THE AMERICAN ASSOCIATION for Cancer Research (AACR) has recognized Nima Sharifi, MD, with the 2021 AACR–Waun Ki Hong Award for Outstanding Achievement in Translational and Clinical Cancer Research.
Dr. Sharifi is Director of the Center for Genitourinary Malignancies Research at Lerner Research Institute and the Kendrick Family Endowed Chair for Prostate Cancer Research at the Cleveland Clinic, and Professor in the Department of Molecular Medicine at Case Comprehensive Cancer Center at Case Western Reserve University. He was honored for his pivotal contributions to the understanding of how steroid metabolism contributes to prostate cancer progression, defining the first example of a gain-of-function steroidogenic enzyme missense mutation that permits dihydrotestosterone (DHT) synthesis from adrenal precursors. In a series of clinical studies, he illustrated that this missense mutation represents an effective predictive biomarker in castration- resistant prostate cancer.
Nima Sharifi, MD
Early in his career, Dr. Sharifi challenged the generally accepted dogma that testosterone is an obligate intermediate metabolite that undergoes a 5α-reduction to form DHT from adrenal precursor steroids in castration-resistant prostate cancer. He demonstrated that a different steroid, androstenedione, is also capable of undergoing a 5α-reduction to form 5α-androstanedione and eventually DHT, thus driving tumor progression. Although it was already known that DHT in castration-resistant prostate cancer is capable of driving androgen receptor function, no specific mutation had been identified until Dr.

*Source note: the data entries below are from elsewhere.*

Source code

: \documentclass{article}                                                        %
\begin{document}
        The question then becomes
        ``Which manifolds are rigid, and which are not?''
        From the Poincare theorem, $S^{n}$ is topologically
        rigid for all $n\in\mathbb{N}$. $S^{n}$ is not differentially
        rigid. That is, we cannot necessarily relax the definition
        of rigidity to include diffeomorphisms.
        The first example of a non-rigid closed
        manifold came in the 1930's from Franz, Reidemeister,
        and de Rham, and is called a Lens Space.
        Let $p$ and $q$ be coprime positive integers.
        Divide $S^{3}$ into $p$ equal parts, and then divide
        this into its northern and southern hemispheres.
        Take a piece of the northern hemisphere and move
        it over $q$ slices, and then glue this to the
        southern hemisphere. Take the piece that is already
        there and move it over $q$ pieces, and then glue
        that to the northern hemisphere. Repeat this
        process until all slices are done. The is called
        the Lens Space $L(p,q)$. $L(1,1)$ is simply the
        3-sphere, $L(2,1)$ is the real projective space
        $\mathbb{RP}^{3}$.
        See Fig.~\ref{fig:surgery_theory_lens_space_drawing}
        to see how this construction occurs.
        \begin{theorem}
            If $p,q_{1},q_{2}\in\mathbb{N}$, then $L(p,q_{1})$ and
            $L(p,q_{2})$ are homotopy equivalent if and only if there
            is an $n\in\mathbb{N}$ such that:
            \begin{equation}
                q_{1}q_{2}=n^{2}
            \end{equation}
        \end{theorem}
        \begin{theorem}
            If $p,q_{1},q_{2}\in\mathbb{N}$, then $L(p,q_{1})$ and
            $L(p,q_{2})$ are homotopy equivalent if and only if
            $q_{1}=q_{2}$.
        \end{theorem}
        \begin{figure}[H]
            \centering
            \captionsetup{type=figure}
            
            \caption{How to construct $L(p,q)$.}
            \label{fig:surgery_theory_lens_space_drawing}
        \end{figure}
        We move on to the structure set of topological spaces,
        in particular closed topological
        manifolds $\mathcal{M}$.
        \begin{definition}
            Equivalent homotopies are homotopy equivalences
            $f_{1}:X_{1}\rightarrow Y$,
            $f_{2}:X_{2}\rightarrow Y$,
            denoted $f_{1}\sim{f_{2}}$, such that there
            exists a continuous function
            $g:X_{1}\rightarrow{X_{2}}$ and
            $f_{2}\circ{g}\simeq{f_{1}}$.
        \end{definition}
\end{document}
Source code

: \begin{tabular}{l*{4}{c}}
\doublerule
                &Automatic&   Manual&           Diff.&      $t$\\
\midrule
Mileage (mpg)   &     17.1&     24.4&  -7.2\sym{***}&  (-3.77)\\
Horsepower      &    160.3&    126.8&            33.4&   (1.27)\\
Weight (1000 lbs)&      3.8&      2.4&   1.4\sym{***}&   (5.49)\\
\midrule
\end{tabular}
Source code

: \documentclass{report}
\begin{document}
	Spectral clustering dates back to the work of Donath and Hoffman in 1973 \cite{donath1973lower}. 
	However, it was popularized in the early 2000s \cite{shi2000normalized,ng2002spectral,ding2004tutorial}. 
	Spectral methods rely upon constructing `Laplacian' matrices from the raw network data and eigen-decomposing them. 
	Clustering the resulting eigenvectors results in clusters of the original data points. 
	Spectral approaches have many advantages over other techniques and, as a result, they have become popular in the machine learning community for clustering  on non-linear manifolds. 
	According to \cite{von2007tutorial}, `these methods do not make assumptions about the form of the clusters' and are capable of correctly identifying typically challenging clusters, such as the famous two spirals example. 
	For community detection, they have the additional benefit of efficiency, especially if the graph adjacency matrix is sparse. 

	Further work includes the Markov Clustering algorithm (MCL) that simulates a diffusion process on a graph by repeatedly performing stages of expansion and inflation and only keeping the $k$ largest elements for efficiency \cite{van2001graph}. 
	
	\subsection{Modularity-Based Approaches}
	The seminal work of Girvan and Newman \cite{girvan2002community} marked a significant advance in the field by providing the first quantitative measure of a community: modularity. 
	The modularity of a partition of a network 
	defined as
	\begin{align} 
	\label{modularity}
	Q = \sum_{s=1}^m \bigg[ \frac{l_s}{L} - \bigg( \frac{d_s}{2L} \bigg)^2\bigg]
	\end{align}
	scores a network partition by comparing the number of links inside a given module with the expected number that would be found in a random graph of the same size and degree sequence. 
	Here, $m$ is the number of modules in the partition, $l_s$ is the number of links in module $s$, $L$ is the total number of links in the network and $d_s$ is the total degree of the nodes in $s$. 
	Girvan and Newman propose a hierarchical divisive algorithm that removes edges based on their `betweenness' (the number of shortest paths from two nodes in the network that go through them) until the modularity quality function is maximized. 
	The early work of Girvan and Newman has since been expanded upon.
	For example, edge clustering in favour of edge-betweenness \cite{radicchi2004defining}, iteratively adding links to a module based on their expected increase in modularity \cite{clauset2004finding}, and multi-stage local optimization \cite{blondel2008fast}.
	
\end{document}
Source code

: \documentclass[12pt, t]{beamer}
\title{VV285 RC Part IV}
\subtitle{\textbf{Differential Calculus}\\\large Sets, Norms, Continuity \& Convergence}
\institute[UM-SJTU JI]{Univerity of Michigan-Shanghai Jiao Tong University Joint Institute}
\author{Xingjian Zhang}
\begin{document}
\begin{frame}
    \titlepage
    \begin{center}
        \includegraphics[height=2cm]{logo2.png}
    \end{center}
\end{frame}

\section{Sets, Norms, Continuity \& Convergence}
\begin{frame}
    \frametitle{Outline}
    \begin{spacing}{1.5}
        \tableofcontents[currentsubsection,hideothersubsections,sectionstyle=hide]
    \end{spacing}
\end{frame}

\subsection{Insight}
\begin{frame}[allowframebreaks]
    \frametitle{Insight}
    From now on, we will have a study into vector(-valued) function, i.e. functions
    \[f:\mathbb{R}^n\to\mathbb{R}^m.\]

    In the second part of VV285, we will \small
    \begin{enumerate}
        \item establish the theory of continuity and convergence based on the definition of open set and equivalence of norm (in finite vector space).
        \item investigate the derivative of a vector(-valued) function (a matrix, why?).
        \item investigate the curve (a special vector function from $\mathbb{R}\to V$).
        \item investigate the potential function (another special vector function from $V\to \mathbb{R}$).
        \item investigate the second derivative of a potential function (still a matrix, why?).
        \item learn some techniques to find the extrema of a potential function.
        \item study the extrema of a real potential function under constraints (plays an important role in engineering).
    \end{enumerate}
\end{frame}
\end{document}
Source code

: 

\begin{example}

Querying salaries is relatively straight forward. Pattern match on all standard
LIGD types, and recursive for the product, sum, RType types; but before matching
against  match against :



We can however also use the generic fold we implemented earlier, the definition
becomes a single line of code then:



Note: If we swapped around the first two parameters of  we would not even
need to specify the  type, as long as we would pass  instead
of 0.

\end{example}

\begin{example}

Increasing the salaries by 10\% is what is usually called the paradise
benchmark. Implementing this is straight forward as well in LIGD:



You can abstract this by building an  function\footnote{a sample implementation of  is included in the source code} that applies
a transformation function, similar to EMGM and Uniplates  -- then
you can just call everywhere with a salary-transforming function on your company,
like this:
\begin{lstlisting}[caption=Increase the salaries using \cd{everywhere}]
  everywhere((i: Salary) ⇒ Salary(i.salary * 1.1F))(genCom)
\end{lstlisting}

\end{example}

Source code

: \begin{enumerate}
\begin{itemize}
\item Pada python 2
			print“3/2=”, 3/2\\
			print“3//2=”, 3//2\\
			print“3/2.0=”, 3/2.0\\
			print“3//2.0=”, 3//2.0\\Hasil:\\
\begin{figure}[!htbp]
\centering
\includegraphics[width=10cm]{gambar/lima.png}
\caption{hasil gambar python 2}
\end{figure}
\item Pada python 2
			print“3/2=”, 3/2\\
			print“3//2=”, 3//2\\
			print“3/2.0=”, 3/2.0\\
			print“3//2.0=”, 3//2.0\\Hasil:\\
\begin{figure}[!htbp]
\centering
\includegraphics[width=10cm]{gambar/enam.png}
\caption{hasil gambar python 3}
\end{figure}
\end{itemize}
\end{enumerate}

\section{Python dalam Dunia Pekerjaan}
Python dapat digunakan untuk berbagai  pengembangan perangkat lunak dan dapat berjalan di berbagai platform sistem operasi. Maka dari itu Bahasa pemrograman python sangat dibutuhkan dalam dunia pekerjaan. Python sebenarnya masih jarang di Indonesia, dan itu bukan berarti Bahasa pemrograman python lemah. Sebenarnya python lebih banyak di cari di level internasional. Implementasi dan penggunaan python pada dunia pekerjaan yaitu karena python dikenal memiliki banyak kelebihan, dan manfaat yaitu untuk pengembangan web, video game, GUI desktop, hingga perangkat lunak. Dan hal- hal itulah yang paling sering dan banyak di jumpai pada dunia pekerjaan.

Sharifi described the first gain-of-function mutation in 3β-hydroxysteroid dehydrogenase-1 encoded by HSD3B1, which leads to greater enzyme levels and increases the metabolic flux from steroid precursors to DHT, in turn contributing to the development of castration-resistant prostate cancer. Tumors that harbor HSDB1 mutations are generally dependent on these genetic lesions and are often responsive to pharmacologic inhibition. Dr. Sharifi has shown that in patients with prostate cancer treated with androgen-deprivation therapy, those who inherit such enzyme variants develop resistance much more rapidly than those without such enzyme variants.